Heckl dagegen beruft sich auf das allgemein gehaltene Papier Scherers, wenn er die Höhe der Miete rechtfertigt. Zudem weist er darauf hin, dass es gelungen sei, den Quadratmeterpreis auf weniger als 40 Euro zu drücken. Was er nicht sagt: Das Deutsche Museum verpflichtet sich auf Seite elf des Vertrags zur "Wartung, Instandhaltung und Instandsetzung/Reparaturen (einschließlich der Ersatzbeschaffung von Anlagenkomponenten)". Der tatsächliche Mietpreis liegt damit über den 38,12 Euro pro Quadratmeter.

Welche Miete gerechtfertigt ist, darüber gehen die Meinungen stark auseinander

Darüber, welche Miete für die Immobilie am Augustinerhof gerechtfertigt ist, gehen die Meinungen stark auseinander: Heckl bezieht sich auch dabei auf das Papier der IMBY, in der von 80 Euro pro Quadratmeter Netto-Kaltmiete in Nürnberger 1A-Lagen die Rede ist. Doch sogar Schmelzer selbst setzt die Vergleichsmieten niedriger an: Die Mieten für Gewerbeflächen in der Nürnberger Altstadt lägen im Bereich des Augustinerhofs bei 40 bis 50 Euro pro Quadratmeter. Im Übrigen handele es sich beim Deutschen Museum um einen kompletten Sonderbau mit kostenintensiven Anforderungen an Technik und Brandschutz. Genauere Angaben zum Mietzins und den Verhandlungen darüber möchte Schmelzer nicht machen - aus Rücksicht auf die "geschäftsübliche Diskretion".

Wer sich in Nürnberg umhört, der bekommt weit niedrigere Quadratmeterpreise für Büro- und Einzelhandelsflächen in der Altstadt genannt: Sie liegen zwischen zehn und 20 Euro pro Quadratmeter. 80 Euro sind die absolute Ausnahme.

Doch fürs Nachverhandeln ist es ohnehin zu spät. Der Aufbau des Museums ist so gut wie abgeschlossen. Die politische Aufarbeitung beginnt aber erst. Der FDP-Abgeordnete Körber will die vielen Ungereimtheiten bei der Planung der Zweigstelle im Landtag aufarbeiten: "Hier müssen volle Transparenz hergestellt und die offenen Fragen ausgeräumt werden." Schließlich gehe es auch um eine Parteispende an die CSU und um die Unterschrift des damaligen Finanzministers und heutigen Ministerpräsidenten Markus Söder unter die Finanzierungsvereinbarung. Es könnte am Ende auf einen Untersuchungsausschuss des Landtags hinauslaufen, denn auch SPD und Grüne hatten in der Vergangenheit wiederholt heftige Kritik an den hohen Kosten für das Museum geübt.

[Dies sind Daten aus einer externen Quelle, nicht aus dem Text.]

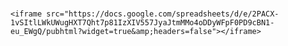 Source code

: #

<html lang="en">
<head>
    <meta charset="UTF-8">
    <meta http-equiv="X-UA-Compatible" content="IE=edge">
    <meta name="viewport" content="width=device-width, initial-scale=1.0">
    <title>Attendence</title>
    <link rel="stylesheet" href="Atte.css">
</head>

<body>

    <iframe src="https://docs.google.com/spreadsheets/d/e/2PACX-1vSItlLWkUWugHXT7Qht7p81IzXIV557JyaJtmMMo4oDDyWFpF0PD9cBN1-eu_EWgQ/pubhtml?widget=true&amp;headers=false"></iframe>

</body>
</html>
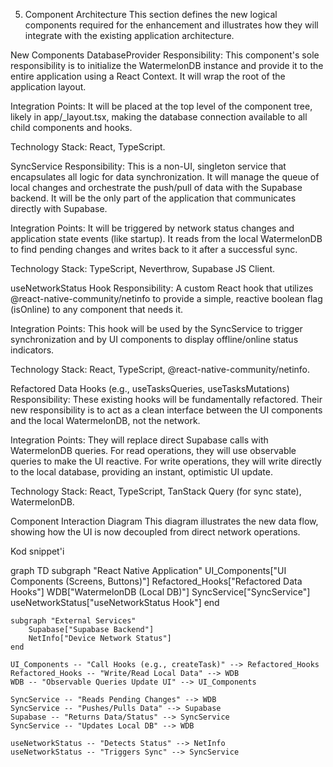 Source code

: 5. Component Architecture
This section defines the new logical components required for the enhancement and illustrates how they will integrate with the existing application architecture.

New Components
DatabaseProvider
Responsibility: This component's sole responsibility is to initialize the WatermelonDB instance and provide it to the entire application using a React Context. It will wrap the root of the application layout.

Integration Points: It will be placed at the top level of the component tree, likely in app/_layout.tsx, making the database connection available to all child components and hooks.

Technology Stack: React, TypeScript.

SyncService
Responsibility: This is a non-UI, singleton service that encapsulates all logic for data synchronization. It will manage the queue of local changes and orchestrate the push/pull of data with the Supabase backend. It will be the only part of the application that communicates directly with Supabase.

Integration Points: It will be triggered by network status changes and application state events (like startup). It reads from the local WatermelonDB to find pending changes and writes back to it after a successful sync.

Technology Stack: TypeScript, Neverthrow, Supabase JS Client.

useNetworkStatus Hook
Responsibility: A custom React hook that utilizes @react-native-community/netinfo to provide a simple, reactive boolean flag (isOnline) to any component that needs it.

Integration Points: This hook will be used by the SyncService to trigger synchronization and by UI components to display offline/online status indicators.

Technology Stack: React, TypeScript, @react-native-community/netinfo.

Refactored Data Hooks (e.g., useTasksQueries, useTasksMutations)
Responsibility: These existing hooks will be fundamentally refactored. Their new responsibility is to act as a clean interface between the UI components and the local WatermelonDB, not the network.

Integration Points: They will replace direct Supabase calls with WatermelonDB queries. For read operations, they will use observable queries to make the UI reactive. For write operations, they will write directly to the local database, providing an instant, optimistic UI update.

Technology Stack: React, TypeScript, TanStack Query (for sync state), WatermelonDB.

Component Interaction Diagram
This diagram illustrates the new data flow, showing how the UI is now decoupled from direct network operations.

Kod snippet'i

graph TD
    subgraph "React Native Application"
        UI_Components["UI Components (Screens, Buttons)"]
        Refactored_Hooks["Refactored Data Hooks"]
        WDB["WatermelonDB (Local DB)"]
        SyncService["SyncService"]
        useNetworkStatus["useNetworkStatus Hook"]
    end

    subgraph "External Services"
        Supabase["Supabase Backend"]
        NetInfo["Device Network Status"]
    end

    UI_Components -- "Call Hooks (e.g., createTask)" --> Refactored_Hooks
    Refactored_Hooks -- "Write/Read Local Data" --> WDB
    WDB -- "Observable Queries Update UI" --> UI_Components

    SyncService -- "Reads Pending Changes" --> WDB
    SyncService -- "Pushes/Pulls Data" --> Supabase
    Supabase -- "Returns Data/Status" --> SyncService
    SyncService -- "Updates Local DB" --> WDB

    useNetworkStatus -- "Detects Status" --> NetInfo
    useNetworkStatus -- "Triggers Sync" --> SyncService

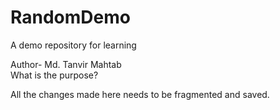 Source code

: # RandomDemo
A demo repository for learning 

Author- Md. Tanvir Mahtab
<br>
What is the purpose?

All the changes made here needs to be fragmented and saved. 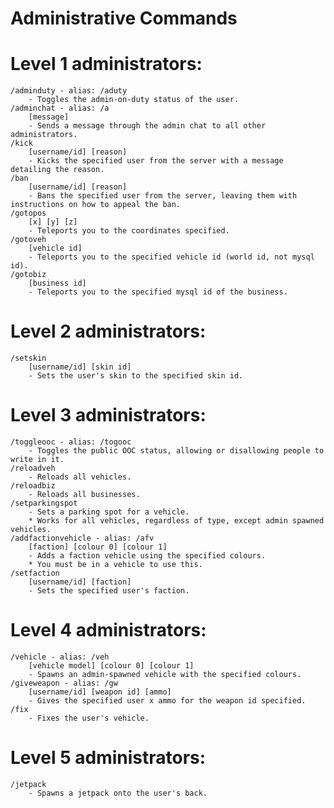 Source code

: 
# Administrative Commands #

# Level 1 administrators:
	/adminduty - alias: /aduty
		- Toggles the admin-on-duty status of the user.
	/adminchat - alias: /a
		[message]
		- Sends a message through the admin chat to all other administrators.
	/kick
		[username/id] [reason]
		- Kicks the specified user from the server with a message detailing the reason.
	/ban
		[username/id] [reason]
		- Bans the specified user from the server, leaving them with instructions on how to appeal the ban.
	/gotopos
		[x] [y] [z]
		- Teleports you to the coordinates specified.
	/gotoveh
		[vehicle id]
		- Teleports you to the specified vehicle id (world id, not mysql id).
	/gotobiz
		[business id]
	 	- Teleports you to the specified mysql id of the business.

# Level 2 administrators:
	/setskin
		[username/id] [skin id]
		- Sets the user's skin to the specified skin id.

# Level 3 administrators:
	/toggleooc - alias: /togooc
		- Toggles the public OOC status, allowing or disallowing people to write in it.
	/reloadveh
		- Reloads all vehicles.
	/reloadbiz
		- Reloads all businesses.
	/setparkingspot
		- Sets a parking spot for a vehicle.
		* Works for all vehicles, regardless of type, except admin spawned vehicles.
	/addfactionvehicle - alias: /afv
		[faction] [colour 0] [colour 1]
		- Adds a faction vehicle using the specified colours.
		* You must be in a vehicle to use this.
	/setfaction
		[username/id] [faction]
		- Sets the specified user's faction.

# Level 4 administrators:
	/vehicle - alias: /veh
		[vehicle model] [colour 0] [colour 1]
		- Spawns an admin-spawned vehicle with the specified colours.
	/giveweapon - alias: /gw
		[username/id] [weapon id] [ammo]
		- Gives the specified user x ammo for the weapon id specified.
	/fix
		- Fixes the user's vehicle.

# Level 5 administrators:
	/jetpack
		- Spawns a jetpack onto the user's back. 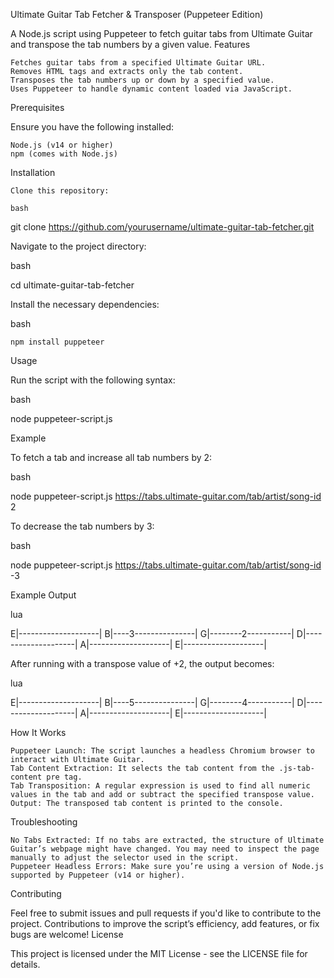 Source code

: Ultimate Guitar Tab Fetcher & Transposer (Puppeteer Edition)

A Node.js script using Puppeteer to fetch guitar tabs from Ultimate Guitar and transpose the tab numbers by a given value.
Features

    Fetches guitar tabs from a specified Ultimate Guitar URL.
    Removes HTML tags and extracts only the tab content.
    Transposes the tab numbers up or down by a specified value.
    Uses Puppeteer to handle dynamic content loaded via JavaScript.

Prerequisites

Ensure you have the following installed:

    Node.js (v14 or higher)
    npm (comes with Node.js)

Installation

    Clone this repository:

    bash

git clone https://github.com/yourusername/ultimate-guitar-tab-fetcher.git

Navigate to the project directory:

bash

cd ultimate-guitar-tab-fetcher

Install the necessary dependencies:

bash

    npm install puppeteer

Usage

Run the script with the following syntax:

bash

node puppeteer-script.js <ultimate-guitar-tab-url> <transpose-value>

Example

To fetch a tab and increase all tab numbers by 2:

bash

node puppeteer-script.js https://tabs.ultimate-guitar.com/tab/artist/song-id 2

To decrease the tab numbers by 3:

bash

node puppeteer-script.js https://tabs.ultimate-guitar.com/tab/artist/song-id -3

Example Output

lua

E|--------------------|
B|----3---------------|
G|--------2-----------|
D|--------------------|
A|--------------------|
E|--------------------|

After running with a transpose value of +2, the output becomes:

lua

E|--------------------|
B|----5---------------|
G|--------4-----------|
D|--------------------|
A|--------------------|
E|--------------------|

How It Works

    Puppeteer Launch: The script launches a headless Chromium browser to interact with Ultimate Guitar.
    Tab Content Extraction: It selects the tab content from the .js-tab-content pre tag.
    Tab Transposition: A regular expression is used to find all numeric values in the tab and add or subtract the specified transpose value.
    Output: The transposed tab content is printed to the console.

Troubleshooting

    No Tabs Extracted: If no tabs are extracted, the structure of Ultimate Guitar’s webpage might have changed. You may need to inspect the page manually to adjust the selector used in the script.
    Puppeteer Headless Errors: Make sure you’re using a version of Node.js supported by Puppeteer (v14 or higher).

Contributing

Feel free to submit issues and pull requests if you'd like to contribute to the project. Contributions to improve the script’s efficiency, add features, or fix bugs are welcome!
License

This project is licensed under the MIT License - see the LICENSE file for details.
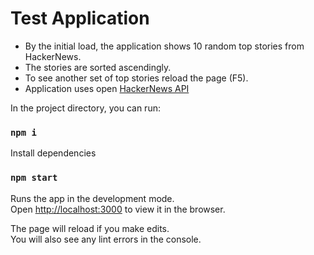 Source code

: # Test Application

- By the initial load, the application shows 10 random top stories from HackerNews.
- The stories are sorted ascendingly.
- To see another set of top stories reload the page (F5).
- Application uses open [HackerNews API](https://github.com/HackerNews/API)


In the project directory, you can run:

### `npm i`

Install dependencies

### `npm start`

Runs the app in the development mode.\
Open [http://localhost:3000](http://localhost:3000) to view it in the browser.

The page will reload if you make edits.\
You will also see any lint errors in the console.
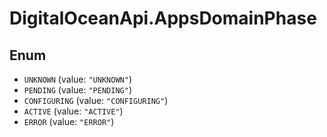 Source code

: # DigitalOceanApi.AppsDomainPhase

## Enum

* `UNKNOWN` (value: `"UNKNOWN"`)
* `PENDING` (value: `"PENDING"`)
* `CONFIGURING` (value: `"CONFIGURING"`)
* `ACTIVE` (value: `"ACTIVE"`)
* `ERROR` (value: `"ERROR"`)
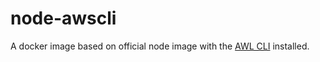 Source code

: # node-awscli

A docker image based on official node image with the [AWL CLI](https://aws.amazon.com/cli/) installed. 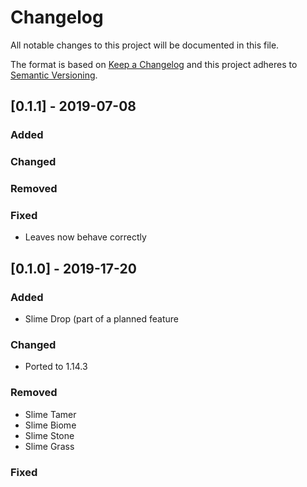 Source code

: # Changelog
All notable changes to this project will be documented in this file.

The format is based on [Keep a Changelog](http://keepachangelog.com/en/1.0.0/)
and this project adheres to [Semantic Versioning](http://semver.org/spec/v2.0.0.html).

## [0.1.1] - 2019-07-08
### Added

### Changed

### Removed

### Fixed
- Leaves now behave correctly

## [0.1.0] - 2019-17-20
### Added
- Slime Drop (part of a planned feature

### Changed
- Ported to 1.14.3

### Removed
- Slime Tamer
- Slime Biome
- Slime Stone
- Slime Grass

### Fixed
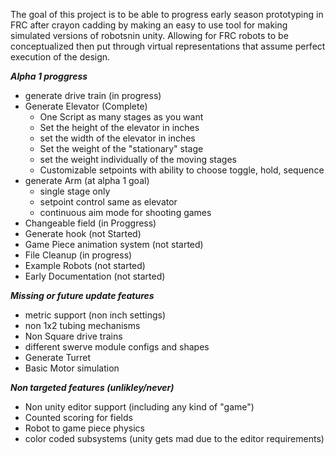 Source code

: The goal of this project is to be able to progress early season prototyping in FRC after crayon cadding by making an easy to use tool for making simulated versions of robotsnin unity. Allowing for FRC robots to be conceptualized then put through virtual representations that assume perfect execution of the design.

***Alpha 1 proggress***
- generate drive train (in progress)
- Generate Elevator (Complete)
    - One Script as many stages as you want
    - Set the height of the elevator in inches
    - set the width of the elevator in inches
    - Set the weight of the "stationary" stage
    - set the weight individually of the moving stages
    - Customizable setpoints with ability to choose toggle, hold, sequence
- generate Arm (at alpha 1 goal)
    - single stage only
    - setpoint control same as elevator
    - continuous aim mode for shooting games
- Changeable field (in Proggress)
- Generate hook (not Started)
- Game Piece animation system (not started)
- File Cleanup (in progress)
- Example Robots (not started)
- Early Documentation (not started)

***Missing or future update features***
- metric support (non inch settings)
- non 1x2 tubing mechanisms
- Non Square drive trains
- different swerve module configs and shapes
- Generate Turret
- Basic Motor simulation

***Non targeted features (unlikley/never)***
- Non unity editor support (including any kind of "game")
- Counted scoring for fields
- Robot to game piece physics
- color coded subsystems (unity gets mad due to the editor requirements)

Und wie bewertet der geistige Urheber des Projekts die Ungereimtheiten? Die CSU-Landesleitung teilt mit: "Herr Dr. Söder hatte keinerlei Kenntnis von dieser Spende; er hat erstmals durch Ihre Anfrage davon erfahren." Aus der Staatskanzlei heißt es: "Die Zweigstelle des Deutschen Museums Nürnberg ist ausschließlich ein Projekt des Deutschen Museums. Es handelt sich um kein staatliches Projekt. Daher war der Freistaat Bayern auch nicht in operative Abläufe eingebunden. Er ist selbst weder Projektführer noch Bauherr noch Mieter."

Man könnte vielleicht noch hinzufügen: Der Freistaat ist bloß Zahler.